Data supplied:
+++

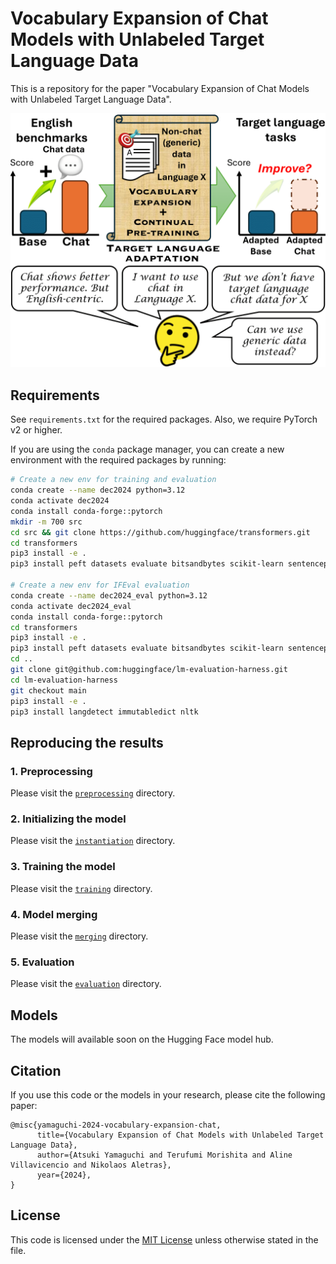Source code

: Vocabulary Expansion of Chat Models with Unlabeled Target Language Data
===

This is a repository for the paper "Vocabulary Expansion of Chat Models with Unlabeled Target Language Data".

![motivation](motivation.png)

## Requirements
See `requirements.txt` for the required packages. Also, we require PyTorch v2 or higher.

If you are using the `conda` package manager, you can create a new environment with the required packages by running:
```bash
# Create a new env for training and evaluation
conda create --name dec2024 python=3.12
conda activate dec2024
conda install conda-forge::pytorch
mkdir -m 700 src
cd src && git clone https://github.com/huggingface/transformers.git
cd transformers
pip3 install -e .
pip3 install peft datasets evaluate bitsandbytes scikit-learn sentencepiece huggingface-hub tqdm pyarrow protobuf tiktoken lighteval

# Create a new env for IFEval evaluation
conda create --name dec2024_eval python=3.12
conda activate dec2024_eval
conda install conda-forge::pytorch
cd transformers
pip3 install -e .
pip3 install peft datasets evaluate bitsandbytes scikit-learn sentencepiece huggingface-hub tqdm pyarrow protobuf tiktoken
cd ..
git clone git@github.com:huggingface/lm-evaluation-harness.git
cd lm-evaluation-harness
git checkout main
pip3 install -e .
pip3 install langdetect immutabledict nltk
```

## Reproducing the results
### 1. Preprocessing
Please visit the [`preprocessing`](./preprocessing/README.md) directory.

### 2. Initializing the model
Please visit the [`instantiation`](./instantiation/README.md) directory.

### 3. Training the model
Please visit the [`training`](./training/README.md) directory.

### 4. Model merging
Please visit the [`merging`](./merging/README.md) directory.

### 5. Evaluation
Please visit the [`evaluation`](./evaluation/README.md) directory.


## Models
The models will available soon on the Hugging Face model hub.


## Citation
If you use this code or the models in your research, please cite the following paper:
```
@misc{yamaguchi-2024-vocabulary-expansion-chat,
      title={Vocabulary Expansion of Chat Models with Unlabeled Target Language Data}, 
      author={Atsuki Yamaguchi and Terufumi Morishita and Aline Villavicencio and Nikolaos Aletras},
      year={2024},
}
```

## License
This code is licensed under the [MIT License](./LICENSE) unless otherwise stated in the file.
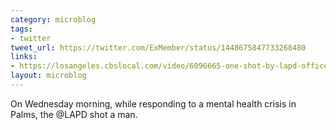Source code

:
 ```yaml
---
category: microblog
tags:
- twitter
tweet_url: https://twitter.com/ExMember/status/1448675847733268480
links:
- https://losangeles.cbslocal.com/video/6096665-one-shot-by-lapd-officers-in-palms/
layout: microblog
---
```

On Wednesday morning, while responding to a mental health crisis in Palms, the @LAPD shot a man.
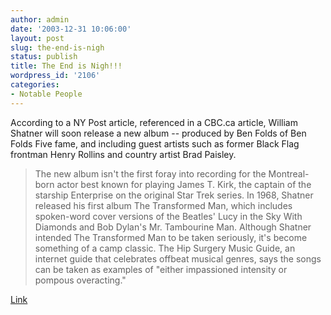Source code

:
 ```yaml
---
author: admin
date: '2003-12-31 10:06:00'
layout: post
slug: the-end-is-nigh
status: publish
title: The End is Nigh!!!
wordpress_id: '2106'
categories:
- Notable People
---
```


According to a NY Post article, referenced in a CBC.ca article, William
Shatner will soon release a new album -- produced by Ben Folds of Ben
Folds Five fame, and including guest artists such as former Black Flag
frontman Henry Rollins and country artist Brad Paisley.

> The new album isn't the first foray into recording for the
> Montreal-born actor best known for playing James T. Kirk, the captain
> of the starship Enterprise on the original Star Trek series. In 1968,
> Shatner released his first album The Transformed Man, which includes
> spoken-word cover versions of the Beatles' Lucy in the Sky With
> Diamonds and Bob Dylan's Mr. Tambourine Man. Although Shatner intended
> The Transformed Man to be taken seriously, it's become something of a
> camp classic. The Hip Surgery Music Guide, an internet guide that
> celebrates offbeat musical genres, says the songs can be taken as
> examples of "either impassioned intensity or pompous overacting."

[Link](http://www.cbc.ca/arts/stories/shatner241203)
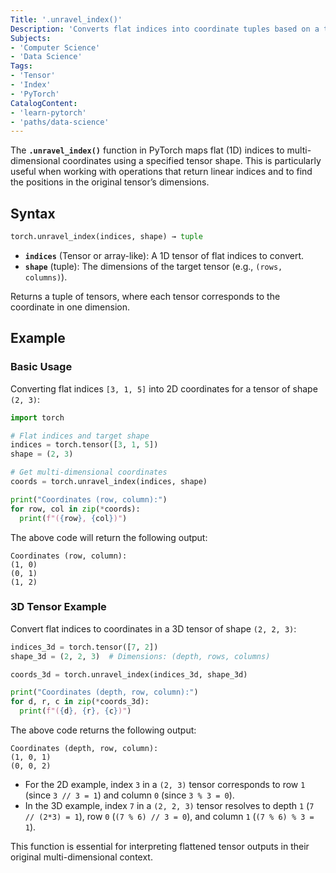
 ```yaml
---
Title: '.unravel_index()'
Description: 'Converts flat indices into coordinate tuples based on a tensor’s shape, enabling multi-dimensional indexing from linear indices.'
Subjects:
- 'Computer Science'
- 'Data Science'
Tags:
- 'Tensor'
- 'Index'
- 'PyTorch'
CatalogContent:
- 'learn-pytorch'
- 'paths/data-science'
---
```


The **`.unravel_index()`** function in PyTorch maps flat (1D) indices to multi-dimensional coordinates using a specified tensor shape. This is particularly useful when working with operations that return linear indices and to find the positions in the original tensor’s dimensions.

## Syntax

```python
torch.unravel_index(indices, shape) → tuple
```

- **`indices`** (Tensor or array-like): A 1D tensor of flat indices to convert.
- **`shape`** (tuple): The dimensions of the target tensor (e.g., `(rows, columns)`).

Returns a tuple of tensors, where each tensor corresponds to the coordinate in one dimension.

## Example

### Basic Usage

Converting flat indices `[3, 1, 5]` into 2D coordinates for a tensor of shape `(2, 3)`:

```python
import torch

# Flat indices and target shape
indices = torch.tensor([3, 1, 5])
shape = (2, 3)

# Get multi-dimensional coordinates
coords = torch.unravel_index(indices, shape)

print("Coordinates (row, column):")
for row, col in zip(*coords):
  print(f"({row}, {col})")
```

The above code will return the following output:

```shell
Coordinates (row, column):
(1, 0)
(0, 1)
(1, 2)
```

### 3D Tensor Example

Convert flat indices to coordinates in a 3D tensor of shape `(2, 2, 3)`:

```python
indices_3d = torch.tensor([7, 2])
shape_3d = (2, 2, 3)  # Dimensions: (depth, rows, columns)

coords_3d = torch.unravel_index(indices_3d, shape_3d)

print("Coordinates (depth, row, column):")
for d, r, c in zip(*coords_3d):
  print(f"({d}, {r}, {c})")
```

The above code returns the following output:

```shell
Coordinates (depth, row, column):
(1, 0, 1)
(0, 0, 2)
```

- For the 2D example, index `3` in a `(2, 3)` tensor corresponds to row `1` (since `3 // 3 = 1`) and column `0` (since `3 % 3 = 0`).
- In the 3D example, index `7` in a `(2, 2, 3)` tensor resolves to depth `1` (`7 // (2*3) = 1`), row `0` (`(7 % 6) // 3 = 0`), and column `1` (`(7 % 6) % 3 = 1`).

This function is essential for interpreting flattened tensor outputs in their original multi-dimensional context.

+++

Problem requirements:
Which lines run from the one holding "Shatner will soon" through the one holding "of the starship" in the records above? Repeat them exactly, both included, and nothing more.

Expected output:
Shatner will soon release a new album -- produced by Ben Folds of Ben
Folds Five fame, and including guest artists such as former Black Flag
frontman Henry Rollins and country artist Brad Paisley.

> The new album isn't the first foray into recording for the
> Montreal-born actor best known for playing James T. Kirk, the captain
> of the starship Enterprise on the original Star Trek series. In 1968,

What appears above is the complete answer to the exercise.